Une activité industrielle en pays rural 

 La transformation des cocons en fil de soie a longtemps été une activité rurale, chaque producteur dévidant sa soie qu'il vendait à l'occasion des grandes foires d’Alès ou de Beaucaire. C'est au tout début du XIXe siècle que le tirage du fil s'est industrialisé dans de grands ateliers aménagés dans les villages de fond de vallée, en bordure des cours d'eau. Ces nombreuses filatures à l'architecture caractéristique, comme les magnaneries bien reconnaissables, témoignent encore de cet âge d'or cévenol. 

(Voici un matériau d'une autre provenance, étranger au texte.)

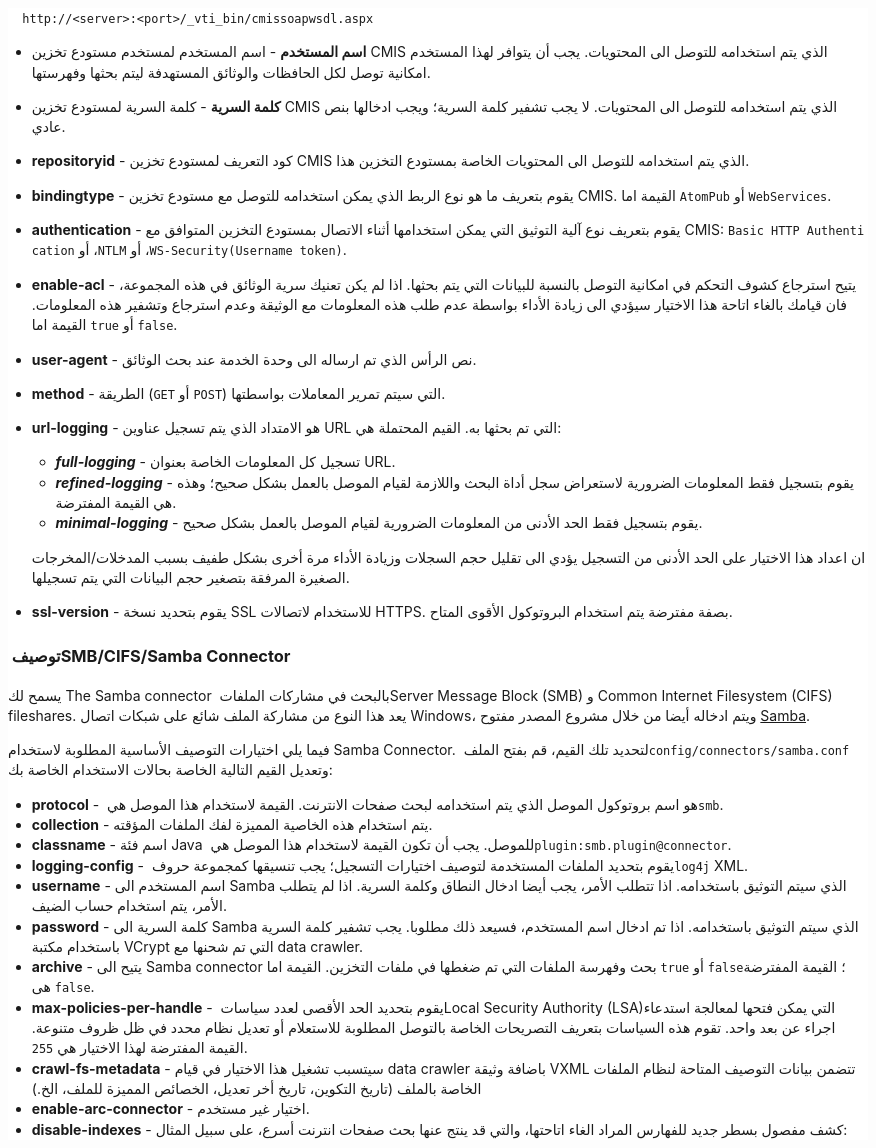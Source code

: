       http://<server>:<port>/_vti_bin/cmissoapwsdl.aspx

*  **اسم المستخدم** - اسم المستخدم لمستخدم مستودع تخزين CMIS الذي يتم استخدامه للتوصل الى المحتويات. يجب أن يتوافر لهذا المستخدم امكانية توصل لكل الحافظات والوثائق المستهدفة ليتم بحثها وفهرستها.
*  **كلمة السرية** - كلمة السرية لمستودع تخزين CMIS الذي يتم استخدامه للتوصل الى المحتويات. لا يجب تشفير كلمة السرية؛ ويجب ادخالها بنص عادي.
*  **repositoryid** - كود التعريف لمستودع تخزين CMIS الذي يتم استخدامه للتوصل الى المحتويات الخاصة بمستودع التخزين هذا.
*  **bindingtype** - يقوم بتعريف ما هو نوع الربط الذي يمكن استخدامه للتوصل مع مستودع تخزين CMIS. القيمة اما `AtomPub` أو `WebServices`.
*  **authentication** - يقوم بتعريف نوع آلية التوثيق التي يمكن استخدامها أثناء الاتصال بمستودع التخزين المتوافق مع CMIS: ‏‎`Basic HTTP Authentication`‎‏، أو ‏‎`NTLM`‎‏، أو ‏‎`WS-Security(Username token)`‎‏.
*  **enable-acl** - يتيح استرجاع كشوف التحكم في امكانية التوصل بالنسبة للبيانات التي يتم بحثها. اذا لم يكن تعنيك سرية الوثائق في هذه المجموعة، فان قيامك بالغاء اتاحة هذا الاختيار سيؤدي الى زيادة الأداء بواسطة عدم طلب هذه المعلومات مع الوثيقة وعدم استرجاع وتشفير هذه المعلومات. القيمة اما `true` أو `false`.
*  **user-agent** - نص الرأس الذي تم ارساله الى وحدة الخدمة عند بحث الوثائق.
*  **method** - الطريقة (‏‎`GET`‎‏ أو ‏‎`POST`‎‏) التي سيتم تمرير المعاملات بواسطتها.
*  **url-logging** - هو الامتداد الذي يتم تسجيل عناوين URL التي تم بحثها به. القيم المحتملة هي:

   *  ***full-logging*** - تسجيل كل المعلومات الخاصة بعنوان URL.
   *  ***refined-logging*** - يقوم بتسجيل فقط المعلومات الضرورية لاستعراض سجل أداة البحث واللازمة لقيام الموصل بالعمل بشكل صحيح؛ وهذه هي القيمة المفترضة.
   *  ***minimal-logging*** - يقوم بتسجيل فقط الحد الأدنى من المعلومات الضرورية لقيام الموصل بالعمل بشكل صحيح.

   ان اعداد هذا الاختيار على الحد الأدنى من التسجيل يؤدي الى تقليل حجم السجلات وزيادة الأداء مرة أخرى بشكل طفيف بسبب المدخلات/المخرجات الصغيرة المرفقة بتصغير حجم البيانات التي يتم تسجيلها.
*  **ssl-version** - يقوم بتحديد نسخة SSL للاستخدام لاتصالات HTTPS. بصفة مفترضة يتم استخدام البروتوكول الأقوى المتاح.

### توصيف ‏‎SMB/CIFS/Samba Connector‎‏
يسمح لك The Samba connector بالبحث في مشاركات الملفات ‏‎Server Message Block (SMB)‎‏ و ‏‎Common Internet Filesystem (CIFS)‎‏ fileshares. يعد هذا النوع من مشاركة الملف شائع على شبكات اتصال Windows، ويتم ادخاله أيضا من خلال مشروع المصدر مفتوح [Samba](https://www.samba.org/).

فيما يلي اختيارات التوصيف الأساسية المطلوبة لاستخدام Samba Connector. لتحديد تلك القيم، قم بفتح الملف ‏‎`config/connectors/samba.conf`‎‏ وتعديل القيم التالية الخاصة بحالات الاستخدام الخاصة بك:

*  **protocol** - هو اسم بروتوكول الموصل الذي يتم استخدامه لبحث صفحات الانترنت. القيمة لاستخدام هذا الموصل هي ‏‎`smb`‎‏.
*  **collection** - يتم استخدام هذه الخاصية المميزة لفك الملفات المؤقته.
*  **classname** - اسم فئة Java للموصل. يجب أن تكون القيمة لاستخدام هذا الموصل هي ‏‎`plugin:smb.plugin@connector`‎‏.
*  **logging-config** - يقوم بتحديد الملفات المستخدمة لتوصيف اختيارات التسجيل؛ يجب تنسيقها كمجموعة حروف ‏‎`log4j` XML‎‏.
*  **username** - اسم المستخدم الى Samba الذي سيتم التوثيق باستخدامه. اذا تتطلب الأمر، يجب أيضا ادخال النطاق وكلمة السرية. اذا لم يتطلب الأمر، يتم استخدام حساب الضيف.
*  **password** - كلمة السرية الى Samba الذي سيتم التوثيق باستخدامه. اذا تم ادخال اسم المستخدم، فسيعد ذلك مطلوبا. يجب تشفير كلمة السرية باستخدام مكتبة VCrypt التي تم شحنها مع data crawler.
*  **archive** - يتيح الى Samba connector بحث وفهرسة الملفات التي تم ضغطها في ملفات التخزين. القيمة اما `true` أو `false`؛ القيمة المفترضة هى `false`.
*  **max-policies-per-handle** - يقوم بتحديد الحد الأقصى لعدد سياسات ‏‎Local Security Authority (LSA)‎‏ التي يمكن فتحها لمعالجة استدعاء اجراء عن بعد واحد. تقوم هذه السياسات بتعريف التصريحات الخاصة بالتوصل المطلوبة للاستعلام أو تعديل نظام محدد في ظل ظروف متنوعة. القيمة المفترضة لهذا الاختيار هي `255`.
*  **crawl-fs-metadata** - سيتسبب تشغيل هذا الاختيار في قيام data crawler باضافة وثيقة VXML تتضمن بيانات التوصيف المتاحة لنظام الملفات الخاصة بالملف (تاريخ التكوين، تاريخ أخر تعديل، الخصائص المميزة للملف، الخ.)
*  **enable-arc-connector** - اختيار غير مستخدم.
*  **disable-indexes** - كشف مفصول بسطر جديد للفهارس المراد الغاء اتاحتها، والتي قد ينتج عنها بحث صفحات انترنت أسرع، على سبيل المثال:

L’âge d’or se poursuit après la Révolution, les progrès technologiques vont permettre le développement des filatures et fournir la région lyonnaise transformatrice du fil de soie. Avec le Piémont italien, les Cévennes sont alors l’un des premiers producteurs mondiaux de cocons. La production atteint son apogée en 1853 avec 26 000 tonnes de cocons en Cévennes et dans le Gard, soit la moitié de la production totale des cocons en France. Mais la Pébrine, une maladie provoquée par un champignon microscopique fait son apparition, les vers atteints sont parsemés de petits points noirs semblables à des grains de poivre (pebre, poivre en cévenol) d’où son nom. 

Pasteur sauveur de la sériciculture cévenole 

 Dans les années 1850 la Pébrine touche de plein fouet l’activité séricicole. En 10 ans la production chute passant de 26 000 tonnes de cocons par an à moins de 300. Pasteur de déplace alors à Alès pour y diriger des recherches afin de combattre les maladies. Il y parvint en mettant au point une méthode de tri des graines (grainage sélectif) qui permet d’enrayer la Pébrine et sauve momentanément la sériciculture de la ruine totale. 

Un déclin inéluctable

 Un autre fléau arrive par le canal de Suez, c’est « le péril jaune », Chine et Japon inondent les marchés européens de leurs soies à bas prix, ce qui provoque un rapide effondrement des cours de la production cévenole qui n’est plus compétitive. A partir de 1934, la soie artificielle, le tissu synthétique, connaît une expansion rapide aux dépens de toutes les productions de soie, cévenoles incluses. Le déclin est total, malgré des efforts de regroupement de filateurs. 

La dernière filature, moderne et performante de « Maison Rouge » à Saint-Jean du Gard fermera ses portes en 1964. A plusieurs reprises, quelques « visionnaires » vont essayer, mais en vain, de relancer la soie en Cévennes, sous une forme adaptée au commerce mondial.